Facebook Messenger wants to change the way you converse

Last Year Facebook made us install its Messaging app, today it is hiring developers to build on it.

When Last year in 2014 Facebook took a step that almost pissed everyone off. If people wanted to communicate with their family directly from their mobile Facebook app they could no longer do so. Those that tried to send messages over to their friends and family were instructed to install Messenger app on their devices for continuing the conversation that they wanted to have.

Resistance was futile. Every time you wanted to send a message or read a message from your Apple or Android phones that your friends and family shared with you, you got the equivalent of a punch in mouth, which demanded you to switch to its messaging app. Most people did not want to install another Facebook app as they believed Facebook already had too much presence in their life, but in the course of using Facebook it was impossible to avoid sending someone a message or wanting to read a message that someone sends you. It was like a someone kept hitting you until you’re drubbed into surrendered. Facebook reported that 600 million users surrendered and raised their white flag to install the messenger app and started using it.

David Marcus, Facebook’s VP of Messaging Products, admits that the transition at virtual gunpoint “was actually not a super popular move when it happened.” But come 2015, today at Facebook’s F8 developer conference, the company made some announcements, revealing why it was so vital to make that move.

The real deal today is Messenger is no longer part of Facebook but is a standalone platform to perform wide variety of instant communication with not your family and friends but also with businesses you may be dealing with. It competes with all other Messaging services such as Hike, Hangout, Snapchat, Line and its very own WhatsApp by offering a wide collection of features, many of them fueled by the limitless imagination and self-interest of thousands of outside software developers. Using Messenger to share sports clips and movie trailers. You will not only be able to make voice calls on Messenger (that happened months ago), but make payments to friends and retailers (that happened last week) and conduct ongoing dialogues with airlines, package and delivery services.

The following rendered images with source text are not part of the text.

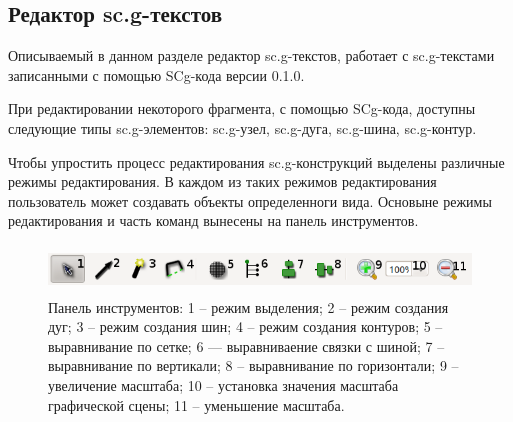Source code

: 
\subsection{Редактор sc.g-текстов}

Описываемый в данном разделе редактор sc.g-текстов, работает с sc.g-текстами записанными с помощью SCg-кода версии 0.1.0.

При редактировании некоторого фрагмента, с помощью SCg-кода, доступны следующие типы sc.g-элементов: {\sf sc.g-узел}, {\sf sc.g-дуга}, {\sf sc.g-шина}, {\sf sc.g-контур}.
 
Чтобы упростить процесс редактирования sc.g-конструкций выделены различные режимы редактирования. В каждом из таких режимов редактирования пользователь может создавать объекты определенноги вида. Основыне режимы редактирования и часть команд вынесены на панель инструментов. 
\begin{figure}[h]
	\includegraphics[width=15.77cm, height=1.27cm]{../images/scgtoolbar.png}
	\caption{Панель инструментов: 1 – режим выделения; 2 – режим создания дуг; 3 – режим создания шин; 4 – режим создания контуров; 5 – выравнивание по сетке; 6 — выравниваение связки с шиной; 
7 – выравнивание по вертикали; 8 – выравнивание по горизонтали; 9 – увеличение масштаба; 10 – установка значения масштаба графической сцены; 11 – уменьшение масштаба.}
	\label{scgtoolbar}
\end{figure}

Some of these new functions might replace activities that were formerly performed on ones browser. Others allowing you to do things you might have done in other apps — or other Messenger services. But most notably, Messenger is cutting in on email.

Facebook always believed that the asynchronous nature of email was unsuited to the instant, always-on flow of the “social graph” that attaches us to our connections, and has long been trying to offer an escape from the inbox. While Messenger isnlt trying to kill of email, it is trying to reduce its use for various modes of communication.

In fact hoping, that Messenger will become as integrated into your life as its main app is. Right now, in terms of time spent by users, the number one app by far is Facebook. By drawing functionality away from those others, Facebook is aspiring to make Messenger a second home for mobile users, the go-to place for instant communications.

No wonder its ascension is the major announcement in today’s massive developer conference.

The idea does sound exciting to have our business on instant communication rather then asynch nature of email but only time will tell how people react and use it.

But for now we have another platform that promises to make our lives more easier, making us more connected with not only people but with businesses too!